Laboratoires, projets de groupes (avec assistant(s) pédagogique(s))

  • Ces rencontres intégrant des outils synchrones de réunion conviennent aux cours en ligne suivis par un grand nombre d’apprenants. Le formateur peut diviser la liste des inscrits en différents groupes et assigner à chacun un assistant pédagogique, de telle sorte que les apprenants puissent participer à des laboratoires, des discussions et des travaux d’équipe dans un contexte plus intime et plus propice aux échanges.
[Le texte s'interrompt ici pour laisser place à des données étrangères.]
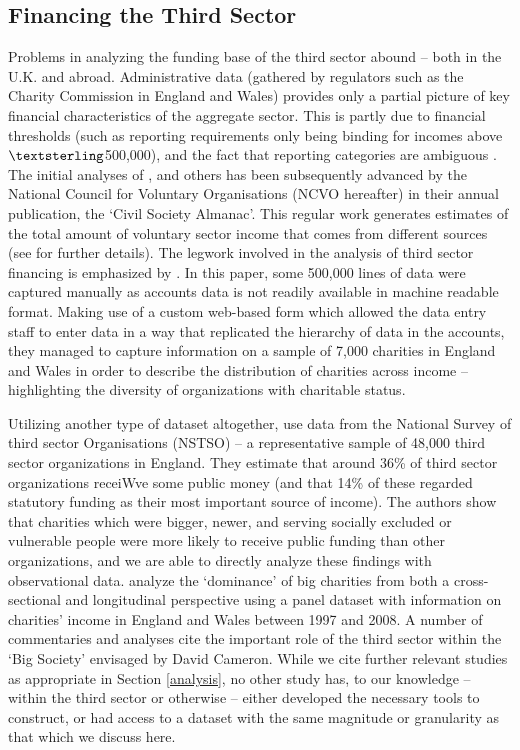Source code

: \documentclass[11pt]{article}
\begin{document}
\subsection{Financing the Third Sector}

Problems in analyzing the funding base of the third sector abound -- both in the U.K. and abroad. Administrative data (gathered by regulators such as the Charity Commission in England and Wales) provides only a partial picture of key financial characteristics of the aggregate sector. This is partly due to financial thresholds (such as reporting requirements only being binding for incomes above $\textsterling$500,000), and the fact that reporting categories are ambiguous \citep[as discussed in][]{Morgan2012}. The initial analyses of \cite{Posnett1993}, \cite{OsborneHems1995} and others has been subsequently advanced by the National Council for Voluntary Organisations (NCVO hereafter) in their annual publication, the `Civil Society Almanac'. This regular work generates estimates of the total amount of voluntary sector income that comes from different sources (see \cite{ncvo2016} for further details). The legwork involved in the analysis of third sector financing is emphasized by \cite{CliffordMohan2016}. In this paper, some 500,000 lines of data were captured manually as accounts data is not readily available in machine readable format. Making use of a custom web-based form which allowed the data entry staff to enter data in a way that replicated the hierarchy of data in the accounts, they managed to capture information on a sample of 7,000 charities in England and Wales in order to describe the distribution of charities across income -- highlighting the diversity of organizations with charitable status. 

Utilizing another type of dataset altogether, \cite{cliffordfreidamohan2010} use data from the National Survey of third sector Organisations (NSTSO) -- a representative sample of 48,000 third sector organizations in England. They estimate that around 36\% of third sector organizations receiWve some public money (and that 14\% of these regarded statutory funding as their most important source of income). The authors show that charities which were bigger, newer, and serving socially excluded or vulnerable people were more likely to receive public funding than other organizations, and we are able to directly analyze these findings with observational data. \cite{backusandclifford2013} analyze the `dominance' of big charities from both a cross-sectional and longitudinal perspective using a panel dataset with information on charities' income in England and Wales between 1997 and 2008. A number of commentaries and analyses cite the important role of the third sector within the `Big Society' envisaged by David Cameron. While we cite further relevant studies as appropriate in Section \ref{analysis}, no other study has, to our knowledge -- within the third sector or otherwise -- either developed the necessary tools to construct, or had access to a dataset with the same magnitude or granularity as that which we discuss here.
\end{document}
Séances d’information (orientation, révision de travaux et préparation d’examens)

  • Ces séances qui se déroulent en temps réel permettent au formateur de transmettre de l’information spécifique rapidement et de répondre aux questions de manière efficace. Le fait de tenir une séance d’orientation virtuelle au début d’un cours aide souvent à renforcer l’information du cours hors ligne ou du plan de cours, et d’éviter (autant que possible) au formateur et à l’équipe de soutien d’être inondés de courriels. Le formateur peut aussi recourir à cette stratégie après la remise d’un travail corrigé pour passer en revue les erreurs les plus commises, de même qu’avant un examen important, pour répondre aux questions des apprenants.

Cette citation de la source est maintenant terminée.